New Jersey will be relying on nuclear power to supply the bulk of its electricity for at least the next three decades.
The U.S. Nuclear Regulatory Commission (NRC) yesterday renewed the operating license for the Hope Creek nuclear unit in Salem County, the third renewal of a license at the complex of three nuclear generating stations in Lower Alloways Township in the past month.
The decision by the federal agency came as no surprise, since Hope Creek is the newest of the three units operating at the site, which is about 40 miles southwest of Philadelphia. The original operating license for Hope Creek, which has a generating capacity of approximately 1,216 megawatts, would have expired in 2026, but has been extended to 2046.
“The license renewal of Hope Creek, as well as Salem last month, ensures clean nuclear energy is available for New Jersey and the region for years to come,” said Tom Joyce, president and chief nuclear officer of PSEG Nuclear, the operator of the plant.
Nuclear New Jersey
Nuclear power provides more than half of the state’s electricity. Besides Hope Creek, there are the Salem I and Salem II facilities on the 740-acre site in South Jersey. PSEG Nuclear is also exploring the possibility of building an additional nuclear generating station on the site, filing an early site permit application last year. A decision on the permit is not expected until late 2013, and the company has not yet committed to build the unit.

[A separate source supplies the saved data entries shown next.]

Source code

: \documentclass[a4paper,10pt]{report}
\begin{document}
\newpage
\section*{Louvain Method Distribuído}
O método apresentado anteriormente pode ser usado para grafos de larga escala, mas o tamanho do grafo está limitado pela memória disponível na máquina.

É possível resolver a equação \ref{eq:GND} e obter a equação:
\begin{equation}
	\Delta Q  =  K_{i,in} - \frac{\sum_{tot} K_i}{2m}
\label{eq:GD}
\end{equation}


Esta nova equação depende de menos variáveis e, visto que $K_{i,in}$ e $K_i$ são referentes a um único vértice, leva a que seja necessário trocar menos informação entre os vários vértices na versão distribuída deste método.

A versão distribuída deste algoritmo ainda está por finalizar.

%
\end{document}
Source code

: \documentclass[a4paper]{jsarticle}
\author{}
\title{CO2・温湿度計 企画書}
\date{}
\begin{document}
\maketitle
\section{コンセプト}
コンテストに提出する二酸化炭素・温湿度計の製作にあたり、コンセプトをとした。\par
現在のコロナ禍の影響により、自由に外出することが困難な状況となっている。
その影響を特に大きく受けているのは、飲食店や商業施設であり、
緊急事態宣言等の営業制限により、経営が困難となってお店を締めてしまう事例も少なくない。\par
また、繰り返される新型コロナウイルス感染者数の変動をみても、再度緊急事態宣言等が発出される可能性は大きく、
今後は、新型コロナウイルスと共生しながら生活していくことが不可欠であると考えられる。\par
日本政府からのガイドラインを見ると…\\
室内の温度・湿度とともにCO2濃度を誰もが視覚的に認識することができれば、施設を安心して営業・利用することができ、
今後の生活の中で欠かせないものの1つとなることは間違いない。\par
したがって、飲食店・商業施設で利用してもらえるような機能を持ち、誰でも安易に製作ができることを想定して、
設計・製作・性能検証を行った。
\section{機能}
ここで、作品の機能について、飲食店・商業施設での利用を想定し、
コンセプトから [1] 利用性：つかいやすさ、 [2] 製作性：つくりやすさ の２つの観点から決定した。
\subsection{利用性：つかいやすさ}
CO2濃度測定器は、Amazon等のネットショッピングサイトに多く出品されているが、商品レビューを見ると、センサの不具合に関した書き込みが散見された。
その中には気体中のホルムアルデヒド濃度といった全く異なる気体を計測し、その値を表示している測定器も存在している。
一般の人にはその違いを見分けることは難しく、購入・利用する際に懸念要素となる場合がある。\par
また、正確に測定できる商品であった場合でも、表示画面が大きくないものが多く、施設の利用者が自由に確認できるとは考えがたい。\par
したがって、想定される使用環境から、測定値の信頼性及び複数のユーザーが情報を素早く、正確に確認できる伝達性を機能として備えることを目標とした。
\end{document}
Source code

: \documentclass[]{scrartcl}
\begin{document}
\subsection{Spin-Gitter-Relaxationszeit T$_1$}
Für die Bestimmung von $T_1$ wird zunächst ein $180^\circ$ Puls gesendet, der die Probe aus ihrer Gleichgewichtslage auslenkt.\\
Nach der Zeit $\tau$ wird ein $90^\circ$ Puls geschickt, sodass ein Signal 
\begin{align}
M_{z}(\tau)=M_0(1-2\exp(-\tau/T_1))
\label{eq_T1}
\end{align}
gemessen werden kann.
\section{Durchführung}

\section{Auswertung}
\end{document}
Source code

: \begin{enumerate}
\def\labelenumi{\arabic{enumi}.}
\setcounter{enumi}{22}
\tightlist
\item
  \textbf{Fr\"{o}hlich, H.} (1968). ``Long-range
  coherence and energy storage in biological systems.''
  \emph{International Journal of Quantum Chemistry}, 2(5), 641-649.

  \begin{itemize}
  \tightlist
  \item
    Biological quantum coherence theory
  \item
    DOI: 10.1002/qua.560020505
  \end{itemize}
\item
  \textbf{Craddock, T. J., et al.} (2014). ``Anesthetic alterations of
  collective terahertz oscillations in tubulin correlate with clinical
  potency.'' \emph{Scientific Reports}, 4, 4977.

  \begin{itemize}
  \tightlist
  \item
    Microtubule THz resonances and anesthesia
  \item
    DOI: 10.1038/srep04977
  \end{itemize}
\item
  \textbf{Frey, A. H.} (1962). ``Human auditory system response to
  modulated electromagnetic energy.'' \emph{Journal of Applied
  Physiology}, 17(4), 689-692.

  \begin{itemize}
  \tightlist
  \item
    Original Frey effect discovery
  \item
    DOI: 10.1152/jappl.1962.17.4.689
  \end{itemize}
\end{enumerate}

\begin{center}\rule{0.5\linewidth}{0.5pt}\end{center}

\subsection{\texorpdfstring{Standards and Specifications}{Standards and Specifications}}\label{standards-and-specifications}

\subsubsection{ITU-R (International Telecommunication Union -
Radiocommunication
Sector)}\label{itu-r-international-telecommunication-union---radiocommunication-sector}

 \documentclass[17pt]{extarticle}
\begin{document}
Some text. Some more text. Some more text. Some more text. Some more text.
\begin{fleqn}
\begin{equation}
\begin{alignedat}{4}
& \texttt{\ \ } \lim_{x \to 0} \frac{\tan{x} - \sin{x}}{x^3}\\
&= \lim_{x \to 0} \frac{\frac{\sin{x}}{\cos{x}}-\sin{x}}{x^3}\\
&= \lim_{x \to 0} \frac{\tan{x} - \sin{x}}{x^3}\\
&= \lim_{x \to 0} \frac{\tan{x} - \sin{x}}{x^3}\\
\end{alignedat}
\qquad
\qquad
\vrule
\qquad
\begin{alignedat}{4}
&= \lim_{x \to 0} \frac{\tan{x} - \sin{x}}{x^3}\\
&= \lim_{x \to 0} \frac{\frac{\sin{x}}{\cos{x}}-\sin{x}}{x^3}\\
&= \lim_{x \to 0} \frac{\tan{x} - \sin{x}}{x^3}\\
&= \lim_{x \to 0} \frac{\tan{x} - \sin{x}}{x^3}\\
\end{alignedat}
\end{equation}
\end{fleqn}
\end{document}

There is one other nuclear unit in New Jersey, the Oyster Creek station in Lacey Township. That plant, however, is scheduled to shut down by the end of 2019 under an agreement reached by the Christie administration and Exelon, which operates the facility. Oyster Creek is the oldest operating commercial nuclear plant in the country. It won a renewal of its 20-year operating license from the NRC in 2009.
The federal agency said after careful review of Hope Creek’s safety systems and specifications, it had concluded there were no safety concerns that would preclude license renewal. It noted that the applicant had effectively demonstrated the capability to manage the effects of plant aging.
Environmentalists, who want the state to lessen its reliance on nuclear power, were not surprised by the license renewal.
“It’s disappointing but not a surprise,” said Matt Elliott, clean energy advocate for Environment New Jersey. “We just keep getting these rubber stamp license renewals for the nuclear plants and we just keep stringing these old plants along.”
Jeff Tittel, director of the Sierra Club of New Jersey, agreed. “This is the newest of the all the nuclear plants in New Jersey. It was kind of automatic,” he said.
The state’s new Energy Master Plan suggests nuclear power must continue to be a part of the state’s energy mix going forward. Without it, the state will never achieve its goals of curbing greenhouse gas emissions, the plan suggested, without endorsing any specific plan to build a new nuclear unit.